Stored records
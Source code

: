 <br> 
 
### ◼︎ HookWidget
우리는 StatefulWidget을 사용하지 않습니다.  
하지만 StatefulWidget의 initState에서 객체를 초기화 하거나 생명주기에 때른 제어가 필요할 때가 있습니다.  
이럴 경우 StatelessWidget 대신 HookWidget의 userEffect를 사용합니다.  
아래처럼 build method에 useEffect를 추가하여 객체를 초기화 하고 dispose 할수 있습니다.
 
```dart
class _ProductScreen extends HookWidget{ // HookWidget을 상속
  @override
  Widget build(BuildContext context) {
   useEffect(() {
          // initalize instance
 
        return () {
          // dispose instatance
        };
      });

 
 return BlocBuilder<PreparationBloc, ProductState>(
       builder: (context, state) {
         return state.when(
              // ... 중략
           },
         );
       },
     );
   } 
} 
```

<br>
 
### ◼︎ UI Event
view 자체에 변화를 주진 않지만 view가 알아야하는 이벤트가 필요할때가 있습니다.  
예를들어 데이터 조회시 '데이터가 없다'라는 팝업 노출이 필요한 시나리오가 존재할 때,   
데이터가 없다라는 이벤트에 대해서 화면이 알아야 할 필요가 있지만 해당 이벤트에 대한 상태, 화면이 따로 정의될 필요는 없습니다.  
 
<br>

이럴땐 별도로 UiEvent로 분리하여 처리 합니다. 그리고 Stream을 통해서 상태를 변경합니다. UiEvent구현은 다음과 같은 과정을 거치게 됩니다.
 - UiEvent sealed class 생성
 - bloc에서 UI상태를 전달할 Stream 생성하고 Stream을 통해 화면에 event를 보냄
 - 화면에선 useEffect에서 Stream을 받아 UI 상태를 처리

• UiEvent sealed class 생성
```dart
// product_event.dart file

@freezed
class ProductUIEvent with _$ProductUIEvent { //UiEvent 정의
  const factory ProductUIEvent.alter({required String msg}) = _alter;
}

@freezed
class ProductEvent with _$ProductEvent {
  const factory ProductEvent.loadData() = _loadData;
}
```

• Instructions for the task: The response consists of the lines above that contain "dispose".

• Solution to the problem:
아래처럼 build method에 useEffect를 추가하여 객체를 초기화 하고 dispose 할수 있습니다.
          // dispose instatance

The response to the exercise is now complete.